Communications don’t have to be led by the hard sell – offer the customer something useful, ideally with no expectation of something in return, and take the opportunity to demonstrate you understand their needs and pain points. As long as you remain a welcome guest in their inbox, you can communicate with them consistently and build a relationship over time, which is where you get the most value.
Marketing automation can help to make email campaigns more relevant, as they are personalised to the customer and can be triggered by certain events. For example, Travel agent Flight Centre used email personalisation to increase travel enquiries among its email subscribers. They worked with Everlytic to create dynamic emails populated with content based on customer data including persona, location, travel interests, purchase history and shopping preferences.
The subject line, header copy, layout and pricing were personalised in the emails, which had a 6.9% higher open rate and 4.5% higher clickthrough rate, and led to a 106.45% increase in email user enquiries on Flight Centre’s website. Overall traffic to the site increased by 388.72%.
Getting the right data (the right way)
Achieving results like these requires not only the right data, but also the right data strategy. Customers are becoming more wary of who they share their data with, and may not want to divulge too many details at first.
However, it is possible to strike up a relationship with a customer with just a first name and email address. Over time, as you build that relationship and start to build trust, you can invite the customer to share more, which will in turn enable greater personalisation. There is also the information you can learn from their behaviour – which emails are they opening? What links do they click when they open the email? This will demonstrate which topics they’re most interested in, or the problems they’re seeking a solution to.
New or strengthened privacy regulations in markets all over the world mean that businesses must take care in how they collect and store prospect and customer data. Marketing automation platforms allow businesses to manage customer data as well as collect it in a compliant way, and provide a clear overview of the data the business holds on individual customers.
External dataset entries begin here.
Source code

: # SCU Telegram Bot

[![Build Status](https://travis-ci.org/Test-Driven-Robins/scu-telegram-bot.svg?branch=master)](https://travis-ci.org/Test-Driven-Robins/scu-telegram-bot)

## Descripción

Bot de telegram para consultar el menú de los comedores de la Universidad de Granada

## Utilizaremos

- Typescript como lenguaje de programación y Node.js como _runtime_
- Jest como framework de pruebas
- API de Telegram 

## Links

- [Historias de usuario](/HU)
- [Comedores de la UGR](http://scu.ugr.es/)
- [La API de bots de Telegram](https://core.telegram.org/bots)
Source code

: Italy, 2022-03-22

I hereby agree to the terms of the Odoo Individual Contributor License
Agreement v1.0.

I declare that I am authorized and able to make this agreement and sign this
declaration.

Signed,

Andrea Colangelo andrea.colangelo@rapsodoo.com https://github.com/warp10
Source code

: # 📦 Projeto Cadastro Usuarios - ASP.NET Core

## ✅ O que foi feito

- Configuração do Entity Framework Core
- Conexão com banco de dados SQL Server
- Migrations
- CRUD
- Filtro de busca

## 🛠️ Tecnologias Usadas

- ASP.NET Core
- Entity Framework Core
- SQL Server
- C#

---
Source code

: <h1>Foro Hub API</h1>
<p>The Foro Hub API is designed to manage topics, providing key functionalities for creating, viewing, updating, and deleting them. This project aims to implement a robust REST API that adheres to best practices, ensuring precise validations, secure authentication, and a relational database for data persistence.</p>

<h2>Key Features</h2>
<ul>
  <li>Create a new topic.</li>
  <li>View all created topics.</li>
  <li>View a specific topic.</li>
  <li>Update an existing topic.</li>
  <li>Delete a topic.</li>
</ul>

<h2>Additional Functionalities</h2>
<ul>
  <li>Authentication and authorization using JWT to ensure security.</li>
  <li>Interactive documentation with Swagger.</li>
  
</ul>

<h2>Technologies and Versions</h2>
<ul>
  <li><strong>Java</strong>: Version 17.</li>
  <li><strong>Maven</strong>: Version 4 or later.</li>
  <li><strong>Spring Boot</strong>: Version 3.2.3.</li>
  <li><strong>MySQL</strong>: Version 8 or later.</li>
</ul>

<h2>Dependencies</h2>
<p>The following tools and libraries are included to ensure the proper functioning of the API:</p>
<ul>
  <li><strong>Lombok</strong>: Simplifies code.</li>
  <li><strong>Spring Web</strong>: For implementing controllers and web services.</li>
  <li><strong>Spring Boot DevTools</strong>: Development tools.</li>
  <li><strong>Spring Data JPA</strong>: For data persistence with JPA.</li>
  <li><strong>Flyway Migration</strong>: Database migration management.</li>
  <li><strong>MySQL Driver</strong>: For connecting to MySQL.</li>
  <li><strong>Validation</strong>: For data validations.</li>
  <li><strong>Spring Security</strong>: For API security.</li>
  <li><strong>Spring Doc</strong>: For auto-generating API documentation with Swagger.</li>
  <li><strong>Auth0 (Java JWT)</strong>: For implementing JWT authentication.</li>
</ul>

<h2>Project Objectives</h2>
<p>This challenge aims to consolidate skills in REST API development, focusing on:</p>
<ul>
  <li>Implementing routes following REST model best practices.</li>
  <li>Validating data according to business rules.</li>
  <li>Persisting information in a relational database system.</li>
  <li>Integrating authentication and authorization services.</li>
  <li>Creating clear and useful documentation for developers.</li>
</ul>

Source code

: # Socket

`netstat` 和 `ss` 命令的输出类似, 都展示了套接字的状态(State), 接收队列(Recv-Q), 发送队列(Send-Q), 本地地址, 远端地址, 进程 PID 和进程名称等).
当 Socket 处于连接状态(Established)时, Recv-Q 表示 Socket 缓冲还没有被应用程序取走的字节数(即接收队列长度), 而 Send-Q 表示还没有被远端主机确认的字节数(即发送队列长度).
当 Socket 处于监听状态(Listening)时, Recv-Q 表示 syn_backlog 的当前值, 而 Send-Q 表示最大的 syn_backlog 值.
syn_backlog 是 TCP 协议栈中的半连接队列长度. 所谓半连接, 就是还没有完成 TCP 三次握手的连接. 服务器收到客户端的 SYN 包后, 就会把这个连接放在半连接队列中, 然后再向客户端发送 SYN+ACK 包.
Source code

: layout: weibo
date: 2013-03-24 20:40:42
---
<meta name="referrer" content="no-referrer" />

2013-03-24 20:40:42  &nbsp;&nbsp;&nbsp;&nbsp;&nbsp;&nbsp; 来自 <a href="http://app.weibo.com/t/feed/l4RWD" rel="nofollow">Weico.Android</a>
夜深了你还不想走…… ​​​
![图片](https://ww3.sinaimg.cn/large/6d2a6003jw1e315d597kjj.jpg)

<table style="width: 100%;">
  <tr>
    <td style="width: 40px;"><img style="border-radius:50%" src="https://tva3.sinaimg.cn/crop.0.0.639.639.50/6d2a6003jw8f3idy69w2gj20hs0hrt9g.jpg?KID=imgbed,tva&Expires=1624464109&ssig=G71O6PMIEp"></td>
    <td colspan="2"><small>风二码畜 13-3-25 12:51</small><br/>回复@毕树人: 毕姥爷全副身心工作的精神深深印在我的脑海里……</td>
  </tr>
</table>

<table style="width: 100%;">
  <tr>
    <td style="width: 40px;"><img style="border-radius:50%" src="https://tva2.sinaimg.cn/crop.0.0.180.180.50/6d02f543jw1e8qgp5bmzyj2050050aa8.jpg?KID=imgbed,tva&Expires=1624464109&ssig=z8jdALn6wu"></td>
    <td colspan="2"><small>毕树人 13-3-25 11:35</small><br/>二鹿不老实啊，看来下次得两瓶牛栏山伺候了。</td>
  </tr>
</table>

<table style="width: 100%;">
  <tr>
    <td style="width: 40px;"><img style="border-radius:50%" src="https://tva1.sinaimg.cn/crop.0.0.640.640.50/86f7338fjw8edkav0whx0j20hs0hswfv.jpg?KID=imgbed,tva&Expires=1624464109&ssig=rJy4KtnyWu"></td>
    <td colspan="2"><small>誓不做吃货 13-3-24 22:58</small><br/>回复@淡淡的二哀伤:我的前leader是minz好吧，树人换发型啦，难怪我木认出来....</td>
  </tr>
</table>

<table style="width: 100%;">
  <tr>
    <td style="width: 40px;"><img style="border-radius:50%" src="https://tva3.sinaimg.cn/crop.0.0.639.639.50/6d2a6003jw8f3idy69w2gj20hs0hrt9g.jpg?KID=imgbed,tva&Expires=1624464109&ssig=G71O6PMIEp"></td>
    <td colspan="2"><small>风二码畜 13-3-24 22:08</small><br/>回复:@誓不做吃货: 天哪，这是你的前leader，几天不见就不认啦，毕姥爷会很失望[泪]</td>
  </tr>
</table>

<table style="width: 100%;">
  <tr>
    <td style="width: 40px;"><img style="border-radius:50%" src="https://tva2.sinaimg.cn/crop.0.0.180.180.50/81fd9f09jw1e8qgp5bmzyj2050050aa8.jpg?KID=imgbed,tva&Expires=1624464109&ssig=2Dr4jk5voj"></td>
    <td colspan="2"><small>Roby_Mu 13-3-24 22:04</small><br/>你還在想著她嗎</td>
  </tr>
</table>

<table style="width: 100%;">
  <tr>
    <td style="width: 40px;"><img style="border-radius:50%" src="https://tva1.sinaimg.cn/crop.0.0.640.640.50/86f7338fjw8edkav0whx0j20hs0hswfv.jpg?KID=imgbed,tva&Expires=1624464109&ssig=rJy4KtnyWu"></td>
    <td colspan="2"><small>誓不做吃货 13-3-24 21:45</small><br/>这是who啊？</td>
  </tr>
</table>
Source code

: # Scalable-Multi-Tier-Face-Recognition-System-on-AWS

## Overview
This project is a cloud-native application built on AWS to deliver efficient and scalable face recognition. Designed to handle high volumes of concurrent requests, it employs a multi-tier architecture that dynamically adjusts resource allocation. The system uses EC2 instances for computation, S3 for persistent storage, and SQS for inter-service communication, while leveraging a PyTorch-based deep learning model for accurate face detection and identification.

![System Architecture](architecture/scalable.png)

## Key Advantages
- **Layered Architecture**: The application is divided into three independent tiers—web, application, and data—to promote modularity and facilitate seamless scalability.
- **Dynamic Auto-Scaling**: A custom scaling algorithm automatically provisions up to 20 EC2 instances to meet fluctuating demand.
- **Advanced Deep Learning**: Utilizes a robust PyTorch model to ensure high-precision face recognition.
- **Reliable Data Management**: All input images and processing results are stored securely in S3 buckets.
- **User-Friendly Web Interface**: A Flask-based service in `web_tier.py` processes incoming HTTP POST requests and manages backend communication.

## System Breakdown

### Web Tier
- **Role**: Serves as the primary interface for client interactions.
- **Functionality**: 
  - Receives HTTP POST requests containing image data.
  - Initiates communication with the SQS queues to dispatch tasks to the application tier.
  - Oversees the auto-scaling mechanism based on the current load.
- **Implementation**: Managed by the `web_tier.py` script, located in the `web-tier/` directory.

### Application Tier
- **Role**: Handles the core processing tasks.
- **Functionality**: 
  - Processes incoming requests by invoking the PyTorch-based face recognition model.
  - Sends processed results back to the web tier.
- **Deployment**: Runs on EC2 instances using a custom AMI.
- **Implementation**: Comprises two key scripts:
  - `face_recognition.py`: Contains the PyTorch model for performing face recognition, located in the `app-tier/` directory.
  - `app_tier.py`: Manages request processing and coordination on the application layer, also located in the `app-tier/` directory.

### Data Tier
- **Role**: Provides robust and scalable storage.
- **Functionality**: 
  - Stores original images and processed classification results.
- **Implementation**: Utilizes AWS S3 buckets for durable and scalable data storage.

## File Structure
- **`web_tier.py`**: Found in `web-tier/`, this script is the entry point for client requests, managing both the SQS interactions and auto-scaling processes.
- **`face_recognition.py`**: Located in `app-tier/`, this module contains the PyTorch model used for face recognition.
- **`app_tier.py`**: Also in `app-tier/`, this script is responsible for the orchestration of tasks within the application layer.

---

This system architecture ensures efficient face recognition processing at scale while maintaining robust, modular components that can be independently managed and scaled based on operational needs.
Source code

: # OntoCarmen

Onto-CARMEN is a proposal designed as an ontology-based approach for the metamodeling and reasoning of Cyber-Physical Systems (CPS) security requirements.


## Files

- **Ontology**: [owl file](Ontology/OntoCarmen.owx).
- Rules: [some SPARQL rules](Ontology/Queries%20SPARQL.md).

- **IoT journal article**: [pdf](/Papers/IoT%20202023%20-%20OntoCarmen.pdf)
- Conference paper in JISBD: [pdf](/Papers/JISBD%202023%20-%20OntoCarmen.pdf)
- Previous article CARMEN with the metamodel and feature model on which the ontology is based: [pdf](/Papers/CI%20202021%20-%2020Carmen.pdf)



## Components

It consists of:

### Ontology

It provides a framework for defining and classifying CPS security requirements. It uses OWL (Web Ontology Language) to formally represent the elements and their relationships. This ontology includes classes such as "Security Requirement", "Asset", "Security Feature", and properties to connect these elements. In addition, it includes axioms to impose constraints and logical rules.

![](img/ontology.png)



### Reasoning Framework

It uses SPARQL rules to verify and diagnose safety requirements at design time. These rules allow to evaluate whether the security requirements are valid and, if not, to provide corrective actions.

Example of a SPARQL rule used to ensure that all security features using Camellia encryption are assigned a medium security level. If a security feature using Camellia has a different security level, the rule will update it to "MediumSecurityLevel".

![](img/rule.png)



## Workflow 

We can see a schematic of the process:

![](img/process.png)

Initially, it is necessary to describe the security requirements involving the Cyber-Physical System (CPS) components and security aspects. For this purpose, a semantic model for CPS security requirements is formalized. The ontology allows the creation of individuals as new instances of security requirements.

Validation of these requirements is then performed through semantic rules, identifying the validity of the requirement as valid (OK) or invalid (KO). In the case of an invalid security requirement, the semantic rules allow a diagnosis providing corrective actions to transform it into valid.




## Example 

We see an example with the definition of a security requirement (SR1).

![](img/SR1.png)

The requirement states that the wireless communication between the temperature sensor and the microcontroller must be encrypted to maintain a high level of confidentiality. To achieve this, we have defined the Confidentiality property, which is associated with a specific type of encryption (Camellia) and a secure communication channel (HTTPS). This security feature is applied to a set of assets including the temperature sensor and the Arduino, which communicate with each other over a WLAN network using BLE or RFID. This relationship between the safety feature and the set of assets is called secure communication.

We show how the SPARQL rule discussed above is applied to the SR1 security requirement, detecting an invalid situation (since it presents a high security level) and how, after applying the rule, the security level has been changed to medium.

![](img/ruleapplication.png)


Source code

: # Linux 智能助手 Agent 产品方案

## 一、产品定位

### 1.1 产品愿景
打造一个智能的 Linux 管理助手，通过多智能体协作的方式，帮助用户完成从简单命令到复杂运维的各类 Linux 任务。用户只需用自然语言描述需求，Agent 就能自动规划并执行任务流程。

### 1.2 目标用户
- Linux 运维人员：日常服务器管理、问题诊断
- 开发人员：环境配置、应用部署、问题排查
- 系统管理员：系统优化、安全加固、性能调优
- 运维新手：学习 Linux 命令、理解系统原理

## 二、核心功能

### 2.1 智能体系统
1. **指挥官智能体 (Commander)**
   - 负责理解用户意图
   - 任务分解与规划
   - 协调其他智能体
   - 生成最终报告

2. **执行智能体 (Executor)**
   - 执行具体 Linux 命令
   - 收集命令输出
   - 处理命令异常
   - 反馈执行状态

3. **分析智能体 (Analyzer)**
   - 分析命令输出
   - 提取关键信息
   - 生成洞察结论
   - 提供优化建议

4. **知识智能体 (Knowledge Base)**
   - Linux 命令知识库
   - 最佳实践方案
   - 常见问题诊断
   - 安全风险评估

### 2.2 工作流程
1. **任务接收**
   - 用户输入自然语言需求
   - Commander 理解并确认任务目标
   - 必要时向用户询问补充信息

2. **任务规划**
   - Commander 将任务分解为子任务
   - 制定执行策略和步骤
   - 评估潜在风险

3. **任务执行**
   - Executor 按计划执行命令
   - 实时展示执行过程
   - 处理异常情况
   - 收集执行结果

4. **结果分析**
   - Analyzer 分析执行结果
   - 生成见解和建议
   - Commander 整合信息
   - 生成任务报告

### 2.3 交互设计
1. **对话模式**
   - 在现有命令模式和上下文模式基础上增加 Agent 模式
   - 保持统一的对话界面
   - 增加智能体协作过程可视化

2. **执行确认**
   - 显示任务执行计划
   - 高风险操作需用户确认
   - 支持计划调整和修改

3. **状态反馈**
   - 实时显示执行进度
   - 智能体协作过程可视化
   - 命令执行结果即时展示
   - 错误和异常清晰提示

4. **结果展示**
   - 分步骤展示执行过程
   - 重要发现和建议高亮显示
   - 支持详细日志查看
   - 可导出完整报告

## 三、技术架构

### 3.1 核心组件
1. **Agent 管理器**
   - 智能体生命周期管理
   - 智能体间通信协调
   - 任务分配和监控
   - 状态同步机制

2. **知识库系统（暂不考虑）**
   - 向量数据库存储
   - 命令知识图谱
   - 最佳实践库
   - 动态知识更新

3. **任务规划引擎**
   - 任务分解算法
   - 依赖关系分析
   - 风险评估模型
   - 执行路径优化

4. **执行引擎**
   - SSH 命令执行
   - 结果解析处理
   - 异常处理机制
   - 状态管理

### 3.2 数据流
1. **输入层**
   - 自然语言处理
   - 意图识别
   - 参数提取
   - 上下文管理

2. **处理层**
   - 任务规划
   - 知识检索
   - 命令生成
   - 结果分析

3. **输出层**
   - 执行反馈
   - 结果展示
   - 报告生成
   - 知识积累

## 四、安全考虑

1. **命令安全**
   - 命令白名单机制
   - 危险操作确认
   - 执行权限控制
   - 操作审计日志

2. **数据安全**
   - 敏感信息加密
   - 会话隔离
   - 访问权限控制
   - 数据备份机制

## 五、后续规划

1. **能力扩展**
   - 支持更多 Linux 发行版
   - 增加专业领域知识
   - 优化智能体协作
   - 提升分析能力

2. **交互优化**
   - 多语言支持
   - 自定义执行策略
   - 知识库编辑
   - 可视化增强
They also make it easier for individuals to manage their data permission preferences, such as opting out of a particular email marketing list, and can help ensure any stored customer data complies with local privacy regulations.
With sizeable potential penalties for data breaches – in the UK, the fine can be up to £17.5m or 4% of the company’s total annual worldwide turnover the previous year – having a robust data strategy makes sense not only from a marketing perspective, but as a business imperative. Fortunately, it is possible to create a symbiotic relationship between personalisation and privacy, as demonstrating your competence with customer data will nurture trust.
While recent years have been challenging to marketers, armed with the right tools and strategies, this influx of new digital customers presents opportunities that can be transformative.
With today’s increasingly digital experiences, across almost all sectors we have the opportunity to learn a lot more about our audiences, what they seek, and to forge more meaningful relationships with them with the provision of tailored, relevant communications. Marketing automation along with a customer-centric approach makes this possible.
Marketing communication and automation platforms underpin the experiences customers expect today while furnishing brands with the insight they need to serve them in the future. While technological developments and channel innovations will continue to make the customer journey more complex in ways we can’t yet imagine, one thing will remain certain – in this challenging digital environment, the brands that will succeed are those that best understand their customers, are able to anticipate their needs and serve them where and when they expect.